# Mean absolute error of DOS prediction with respect to variation in training set size 

In Part 3, we study how MAE of DOS prediction changes with respect to variation in training set size ([Schutt et al paper](https://journals.aps.org/prb/abstract/10.1103/PhysRevB.89.205118)).

Import packages

In [1]:
%matplotlib inline
import numpy as np
import pandas as pd
import matplotlib.pyplot as plt

from sklearn.utils import shuffle
from sklearn.kernel_ridge import KernelRidge
from sklearn.model_selection import cross_val_score, KFold, train_test_split, ShuffleSplit
from sklearn import metrics

from sklearn.linear_model import LinearRegression

Import featurized data

In [2]:
%%time
data = pd.read_pickle('./schutt_cutoff10_binsize20.pkl')

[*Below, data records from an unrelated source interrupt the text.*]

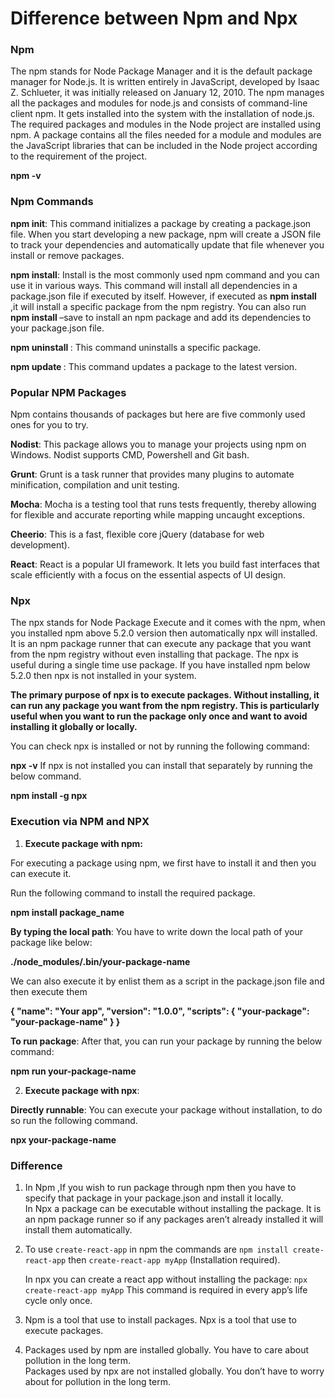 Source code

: # Difference between Npm and Npx

### Npm

The npm stands for Node Package Manager and it is the default package manager for Node.js. It is written entirely in JavaScript, developed by  Isaac Z. Schlueter, it was initially released on January 12, 2010. The npm manages all the packages and modules for node.js and consists of command-line client npm. It gets installed into the system with the installation of node.js. The required packages and modules in the Node project are installed using npm. A package contains all the files needed for a module and modules are the JavaScript libraries that can be included in the Node project according to the requirement of the project.

**npm -v**

### Npm Commands

**npm init**: 
This command initializes a package by creating a package.json file. When you start developing a new package, npm will create a JSON file to track your dependencies and automatically update that file whenever you install or remove packages.

**npm install**: 
Install is the most commonly used npm command and you can use it in various ways. This command will install all dependencies in a package.json file if executed by itself. However, if executed as **npm install <package-name>** ,it will install a specific package from the npm registry. You can also run **npm install <package-name>** –save to install an npm package and add its dependencies to your package.json file.

**npm uninstall <package-name>**:
 This command uninstalls a specific package.

**npm update <package-name>**: 
This command updates a package to the latest version.

### Popular NPM Packages

Npm contains thousands of packages but here are five commonly used ones for you to try.

**Nodist**: This package allows you to manage your projects using npm on Windows. Nodist supports CMD, Powershell and Git bash.

**Grunt**: Grunt is a task runner that provides many plugins to automate minification, compilation and unit testing.

**Mocha**: Mocha is a testing tool that runs tests frequently, thereby allowing for flexible and accurate reporting while mapping uncaught exceptions. 

**Cheerio**: This is a fast, flexible core jQuery (database for web development).

**React**: React is a popular UI framework. It lets you build fast interfaces that scale efficiently with a focus on the essential aspects of UI design. 

### Npx

The npx stands for Node Package Execute and it comes with the npm, when you installed npm above 5.2.0 version then automatically npx will installed. It is an npm package runner that can execute any package that you want from the npm registry without even installing that package. The npx is useful during a single time use package. If you have installed npm below 5.2.0 then npx is not installed in your system.

**The primary purpose of npx is to execute packages. Without installing, it can run any package you want from the npm registry. This is particularly useful when you want to run the package only once and want to avoid installing it globally or locally.**

You can check npx is installed or not by running the following command:

**npx -v**
If npx is not installed you can install that separately by running the below command.

**npm install -g npx**

### Execution via NPM and NPX

1. **Execute package with npm:**

For executing a package using npm, we first have to install it and then you can execute it. 

Run the following command to install the required package.

**npm install package_name**

**By typing the local path**: You have to write down the local path of your package like below:

**./node_modules/.bin/your-package-name**

We can also execute it  by enlist them as a script in the package.json file and then execute them

**{
    "name": "Your app",
    "version":  "1.0.0",
    "scripts":  {
            "your-package":  "your-package-name"
     }
}**

**To run package**: After that, you can run your package by running the below command: 

**npm run your-package-name**

2. **Execute package with npx**: 

**Directly runnable**: You can execute your package without installation, to do so run the following command.

**npx your-package-name**


### Difference
1. In Npm ,If you wish to run package through npm then you have to specify that package in your package.json and install it locally.	
 In Npx a  package can be executable without installing the package. It is an npm package runner so if any packages aren’t already installed it will install them automatically.

2. To use `create-react-app` in npm the commands are `npm install create-react-app` then `create-react-app myApp` (Installation required).
 
	In npx you can create a react app without installing the package:
`npx create-react-app myApp`
This command is required in every app’s life cycle only once.


3. Npm is a tool that use to install packages.	 Npx is a tool that use to execute packages.

4. Packages used by npm are installed globally. You have   to care about pollution in the long term.	
 Packages used by npx are not installed globally. You don’t have to worry about for pollution in the long term. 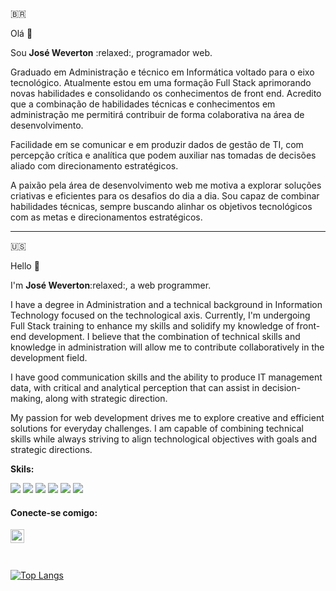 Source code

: 🇧🇷

Olá 👋 

<p>Sou <strong>José Weverton</strong> :relaxed:, programador web.</p>
<p>Graduado em Administração e técnico em Informática voltado para o eixo tecnológico. Atualmente estou em uma formação Full Stack aprimorando novas habilidades e consolidando os conhecimentos de front end. Acredito que a combinação de habilidades técnicas e conhecimentos em administração me permitirá contribuir de forma colaborativa na área de desenvolvimento. </p>
<p>Facilidade em se comunicar e em produzir dados de gestão de TI, com percepção crítica e analítica que podem auxiliar nas tomadas de decisões aliado com direcionamento estratégicos.</p>
<p>A paixão pela área de desenvolvimento web me motiva a explorar soluções criativas e eficientes para os desafios do dia a dia. Sou capaz de combinar habilidades técnicas, sempre buscando alinhar os objetivos tecnológicos com as metas e direcionamentos estratégicos.</p>


-----------------------------------------------------

🇺🇸

Hello 👋 

<p>I'm <strong>José Weverton</strong>:relaxed:, a web programmer.</p>

<p>I have a degree in Administration and a technical background in Information Technology focused on the technological axis. Currently, I'm undergoing Full Stack training to enhance my skills and solidify my knowledge of front-end development. I believe that the combination of technical skills and knowledge in administration will allow me to contribute collaboratively in the development field.</p>

<p>I have good communication skills and the ability to produce IT management data, with critical and analytical perception that can assist in decision-making, along with strategic direction.</p>

<p>My passion for web development drives me to explore creative and efficient solutions for everyday challenges. I am capable of combining technical skills while always striving to align technological objectives with goals and strategic directions.</p>

<p><strong>Skils:</strong></p>

<div>
<img src="https://img.shields.io/badge/HTML5-E34F26?style=for-the-badge&logo=html5&logoColor=white" />
<img src="https://img.shields.io/badge/CSS-239120?&style=for-the-badge&logo=css3&logoColor=white" />
<img src="https://img.shields.io/badge/JavaScript-F7DF1E?style=for-the-badge&logo=javascript&logoColor=black" />
<img src="https://img.shields.io/badge/Node.js-43853D?style=for-the-badge&logo=node.js&logoColor=white" />
<img src="https://img.shields.io/badge/React-20232A?style=for-the-badge&logo=react&logoColor=61DAFB" />
<img src="https://img.shields.io/badge/PostgreSQL-316192?style=for-the-badge&logo=postgresql&logoColor=white" />
</div>

<h4>Conecte-se comigo:</h4>
<a href="https://www.linkedin.com/in/weverton-costa/">
<img align="left" alt="LinkedIn" width="22px" src="https://cdn-icons-png.flaticon.com/512/3536/3536569.png" >
</a>
<br><br><br>

<!--![Jose Weverton Stats](https://github-readme-stats.vercel.app/api?username=joseweverton&show_icons=true&theme=transparent)-->

<!--[![Top Langs](https://github-readme-stats.vercel.app/api/top-langs/?username=anuraghazra)](https://github.com/anuraghazra/github-readme-stats) -->

[![Top Langs](https://github-readme-stats.vercel.app/api/top-langs/?username=joseweverton&layout=compact)](https://github.com/anuraghazra/github-readme-stats)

Drop compounds without DOS value

In [3]:
data = data.dropna(subset=['dos'])
print ("Shape of data: ", data.shape)

Shape of data:  (6174, 12085)


Count sp and spd systems

In [4]:
count = data['max_orbital'].value_counts(sort=True)

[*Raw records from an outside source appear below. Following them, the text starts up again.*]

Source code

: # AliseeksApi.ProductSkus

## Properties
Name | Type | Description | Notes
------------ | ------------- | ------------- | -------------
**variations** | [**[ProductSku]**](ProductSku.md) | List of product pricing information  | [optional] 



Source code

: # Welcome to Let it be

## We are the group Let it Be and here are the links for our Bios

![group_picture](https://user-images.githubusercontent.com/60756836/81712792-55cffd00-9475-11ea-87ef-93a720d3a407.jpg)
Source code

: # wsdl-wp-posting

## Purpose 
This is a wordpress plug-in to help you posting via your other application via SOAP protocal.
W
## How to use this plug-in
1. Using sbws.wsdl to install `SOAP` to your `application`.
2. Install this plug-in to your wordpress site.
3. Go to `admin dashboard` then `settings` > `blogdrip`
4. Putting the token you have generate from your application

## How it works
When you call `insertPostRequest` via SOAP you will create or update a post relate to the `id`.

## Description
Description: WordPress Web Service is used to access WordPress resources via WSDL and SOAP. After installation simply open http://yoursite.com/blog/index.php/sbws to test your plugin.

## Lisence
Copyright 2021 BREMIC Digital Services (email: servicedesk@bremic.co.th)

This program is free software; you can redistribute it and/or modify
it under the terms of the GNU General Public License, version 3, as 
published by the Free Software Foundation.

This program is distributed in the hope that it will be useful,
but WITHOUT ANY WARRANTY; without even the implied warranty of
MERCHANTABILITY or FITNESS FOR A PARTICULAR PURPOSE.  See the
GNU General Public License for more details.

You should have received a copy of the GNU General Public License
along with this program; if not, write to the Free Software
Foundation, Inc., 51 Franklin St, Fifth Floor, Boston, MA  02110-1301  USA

Partition compounds into sp and spd systems

In [5]:
data = data.sort_values(by=['max_orbital'])

In [6]:
systems_data = {'sp': data[:count['sp']], 'spd': data[count['sp']:]}

In [7]:
print ("Size of sp systems: ", systems_data['sp'].shape[0])
print ("Size of spd systems: ", systems_data['spd'].shape[0])

Size of sp systems:  423
Size of spd systems:  5751


Specify size of training set

In [8]:
size_sp = [10, 50] + list(np.arange(100, systems_data['sp'].shape[0] - 100, 100))
size_spd = [10, 100, 500] + list(np.arange(1000, systems_data['spd'].shape[0], 1000))

Drop unnecessary columns

In [9]:
systems_data['sp'] = systems_data['sp'].drop(['material_id', 'pretty_formula', 'structure', 'structure_obj',
       'composition_obj', 'max_atom_num', 'max_orbital', 'dos_obj', 'volume'], 1)
systems_data['spd'] = systems_data['spd'].drop(['material_id', 'pretty_formula', 'structure', 'structure_obj',
       'composition_obj', 'max_atom_num', 'max_orbital', 'dos_obj', 'volume'], 1)

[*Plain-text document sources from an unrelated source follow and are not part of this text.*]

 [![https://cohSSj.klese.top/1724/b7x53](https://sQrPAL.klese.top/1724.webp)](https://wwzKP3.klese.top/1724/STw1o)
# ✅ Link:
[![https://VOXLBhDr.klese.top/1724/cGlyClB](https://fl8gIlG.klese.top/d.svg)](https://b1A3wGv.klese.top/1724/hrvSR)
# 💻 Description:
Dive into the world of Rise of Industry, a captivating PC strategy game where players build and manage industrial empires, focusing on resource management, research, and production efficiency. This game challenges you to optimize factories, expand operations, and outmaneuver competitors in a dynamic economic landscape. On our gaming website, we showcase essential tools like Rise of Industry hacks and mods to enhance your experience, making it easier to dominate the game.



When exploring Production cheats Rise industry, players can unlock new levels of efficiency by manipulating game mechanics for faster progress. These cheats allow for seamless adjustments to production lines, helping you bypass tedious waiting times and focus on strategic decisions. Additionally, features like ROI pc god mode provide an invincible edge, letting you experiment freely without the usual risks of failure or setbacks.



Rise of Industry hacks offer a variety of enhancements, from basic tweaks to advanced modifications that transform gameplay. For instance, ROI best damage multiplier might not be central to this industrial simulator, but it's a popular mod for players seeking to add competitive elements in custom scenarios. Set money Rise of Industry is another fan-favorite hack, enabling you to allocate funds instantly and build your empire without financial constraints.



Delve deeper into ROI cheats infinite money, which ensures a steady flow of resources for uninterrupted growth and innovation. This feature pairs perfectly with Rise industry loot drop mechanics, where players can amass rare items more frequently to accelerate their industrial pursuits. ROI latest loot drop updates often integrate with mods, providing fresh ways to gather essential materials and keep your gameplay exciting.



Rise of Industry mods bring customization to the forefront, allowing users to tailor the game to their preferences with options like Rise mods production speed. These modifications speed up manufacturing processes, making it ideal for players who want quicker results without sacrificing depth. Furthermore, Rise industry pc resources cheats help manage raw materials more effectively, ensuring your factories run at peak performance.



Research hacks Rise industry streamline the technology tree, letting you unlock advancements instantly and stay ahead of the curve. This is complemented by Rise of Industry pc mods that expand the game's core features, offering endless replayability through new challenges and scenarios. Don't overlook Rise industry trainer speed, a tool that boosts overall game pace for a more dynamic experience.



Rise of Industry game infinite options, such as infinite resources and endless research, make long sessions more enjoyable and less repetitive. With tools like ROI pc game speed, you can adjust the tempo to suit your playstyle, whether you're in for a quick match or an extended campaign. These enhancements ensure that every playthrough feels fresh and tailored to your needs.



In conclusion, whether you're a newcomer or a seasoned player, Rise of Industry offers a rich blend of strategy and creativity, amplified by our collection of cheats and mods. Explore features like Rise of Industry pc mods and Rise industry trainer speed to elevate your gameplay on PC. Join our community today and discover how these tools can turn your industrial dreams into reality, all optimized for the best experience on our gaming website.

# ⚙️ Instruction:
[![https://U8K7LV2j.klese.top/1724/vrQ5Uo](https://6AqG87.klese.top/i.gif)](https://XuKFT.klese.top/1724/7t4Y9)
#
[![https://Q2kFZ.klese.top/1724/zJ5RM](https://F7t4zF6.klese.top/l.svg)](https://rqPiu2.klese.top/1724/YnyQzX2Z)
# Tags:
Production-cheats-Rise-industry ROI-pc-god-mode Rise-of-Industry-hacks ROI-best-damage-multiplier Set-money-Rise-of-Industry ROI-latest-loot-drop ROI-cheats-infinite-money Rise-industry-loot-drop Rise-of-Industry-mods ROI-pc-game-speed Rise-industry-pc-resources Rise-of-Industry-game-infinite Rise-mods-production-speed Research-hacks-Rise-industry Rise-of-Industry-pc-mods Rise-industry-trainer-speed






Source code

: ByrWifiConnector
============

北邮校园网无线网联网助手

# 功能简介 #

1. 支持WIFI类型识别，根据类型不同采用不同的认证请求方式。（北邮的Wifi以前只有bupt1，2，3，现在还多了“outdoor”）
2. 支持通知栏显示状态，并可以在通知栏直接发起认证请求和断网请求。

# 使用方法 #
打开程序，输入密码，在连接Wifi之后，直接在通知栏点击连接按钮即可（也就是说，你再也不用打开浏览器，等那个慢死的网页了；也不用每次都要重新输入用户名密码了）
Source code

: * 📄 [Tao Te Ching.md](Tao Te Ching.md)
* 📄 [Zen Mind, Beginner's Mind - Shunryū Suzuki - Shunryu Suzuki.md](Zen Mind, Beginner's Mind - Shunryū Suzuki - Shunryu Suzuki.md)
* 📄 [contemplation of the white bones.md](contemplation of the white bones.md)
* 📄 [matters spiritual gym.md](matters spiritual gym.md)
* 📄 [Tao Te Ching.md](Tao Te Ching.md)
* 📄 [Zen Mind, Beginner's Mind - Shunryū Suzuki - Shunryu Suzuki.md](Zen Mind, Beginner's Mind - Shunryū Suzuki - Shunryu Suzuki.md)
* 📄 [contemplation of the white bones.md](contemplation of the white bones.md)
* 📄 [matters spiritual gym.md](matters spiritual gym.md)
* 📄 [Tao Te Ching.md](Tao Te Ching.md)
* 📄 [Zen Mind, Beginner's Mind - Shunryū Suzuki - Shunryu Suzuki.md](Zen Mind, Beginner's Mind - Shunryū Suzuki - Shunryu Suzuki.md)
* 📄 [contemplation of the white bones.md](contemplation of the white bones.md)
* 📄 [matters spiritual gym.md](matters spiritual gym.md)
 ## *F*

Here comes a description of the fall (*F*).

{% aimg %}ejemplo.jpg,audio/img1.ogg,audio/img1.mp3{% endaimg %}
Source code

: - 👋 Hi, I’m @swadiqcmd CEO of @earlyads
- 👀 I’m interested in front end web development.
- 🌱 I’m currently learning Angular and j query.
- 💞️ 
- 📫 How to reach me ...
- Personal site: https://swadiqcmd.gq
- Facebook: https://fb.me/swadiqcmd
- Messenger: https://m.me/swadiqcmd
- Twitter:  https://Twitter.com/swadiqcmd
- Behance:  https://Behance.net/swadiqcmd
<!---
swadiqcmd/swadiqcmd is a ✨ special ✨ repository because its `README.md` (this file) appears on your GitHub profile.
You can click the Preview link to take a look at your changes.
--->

Evaluate performance of KRR models with varied training set sizes using ShuffleSplit over 30 iterations.
- sp system testing set size: 100 
- spd system testing set size: 500

In [10]:
score_sp = dict.fromkeys(size_sp)
X, Y = systems_data['sp'].drop(['dos'], 1), systems_data['sp']['dos']
for size in size_sp:
    krr = KernelRidge(kernel='laplacian', alpha=0.0001, gamma=5e-5)
    cv = ShuffleSplit(n_splits=30, train_size=size, test_size=100)
    score_sp[size] = cross_val_score(krr, X, Y, cv=cv, scoring='neg_mean_absolute_error')

In [None]:
score_spd = dict.fromkeys(size_spd)
X, Y = systems_data['spd'].drop(['dos'], 1), systems_data['spd']['dos']
for size in size_spd:
    krr = KernelRidge(kernel='laplacian', alpha=1e-5, gamma=5e-5)
    cv = ShuffleSplit(n_splits=30, train_size=size, test_size=500)
    score_spd[size] = cross_val_score(krr, X, Y, cv=cv, scoring='neg_mean_absolute_error')

Compute aggregate statistics

In [None]:
print ("sp system score:")
for size in score_sp:
    print (size, ":", score_sp[size].mean())
print ()
print ("spd system score:")
for size in score_spd:
    print (size, ":", score_spd[size].mean())

Plot predictions

In [None]:
mae_sp = [np.abs(score_sp[size].mean()) for size in score_sp]
mae_spd = [np.abs(score_spd[size].mean()) for size in score_spd]

plt.plot(size_sp, mae_sp, color='r', marker='s', label='sp')
plt.plot(size_spd, mae_spd, color='b', marker='^', label='spd')

plt.xlabel("Size of training set")
plt.ylabel("MAE $(states/eV/A^3)$")

plt.legend()
fig = plt.gcf()
fig.set_size_inches(5,4)